*** SOURCE MATERIAL Section Begins ***
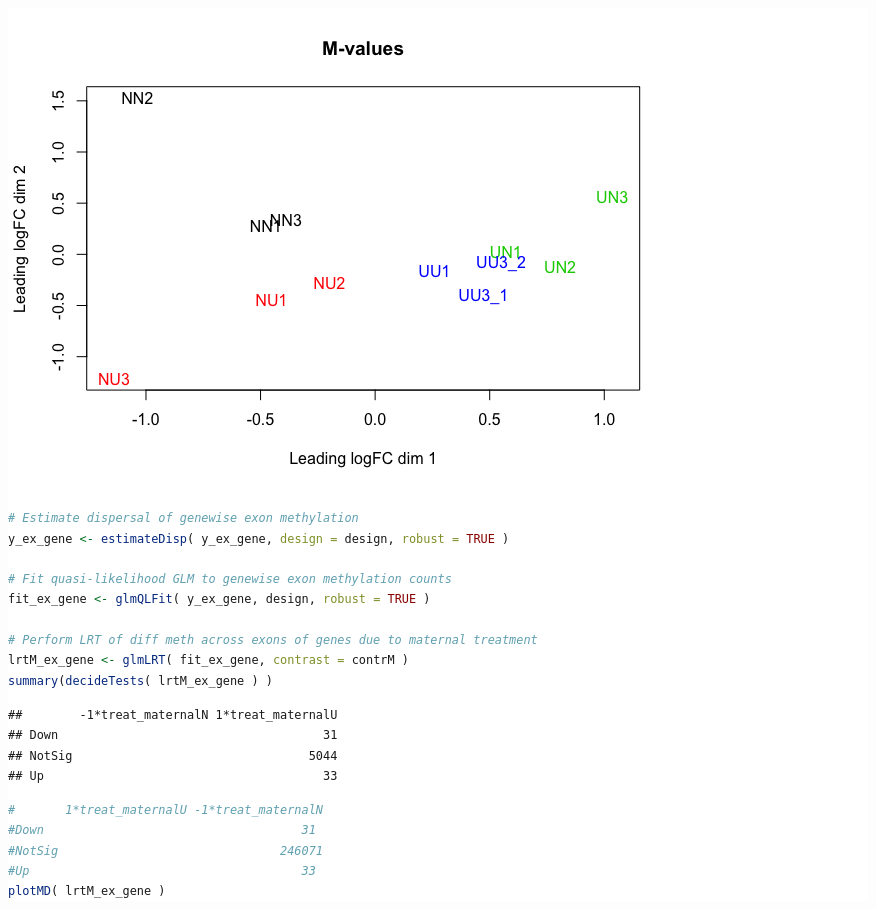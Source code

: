 ![](A3_edgeR_DM_Sp_RRBS_files/figure-markdown_github/unnamed-chunk-4-3.png)

``` r
# Estimate dispersal of genewise exon methylation
y_ex_gene <- estimateDisp( y_ex_gene, design = design, robust = TRUE )

# Fit quasi-likelihood GLM to genewise exon methylation counts
fit_ex_gene <- glmQLFit( y_ex_gene, design, robust = TRUE )

# Perform LRT of diff meth across exons of genes due to maternal treatment
lrtM_ex_gene <- glmLRT( fit_ex_gene, contrast = contrM )
summary(decideTests( lrtM_ex_gene ) )
```

    ##        -1*treat_maternalN 1*treat_maternalU
    ## Down                                     31
    ## NotSig                                 5044
    ## Up                                       33

``` r
#       1*treat_maternalU -1*treat_maternalN
#Down                                    31
#NotSig                               246071
#Up                                      33
plotMD( lrtM_ex_gene )
```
*** SOURCE MATERIAL Section Ends ***
Count the lines of the listing above that include the word "robust" and report the number by itself.

> **TASK OUTPUT**:
2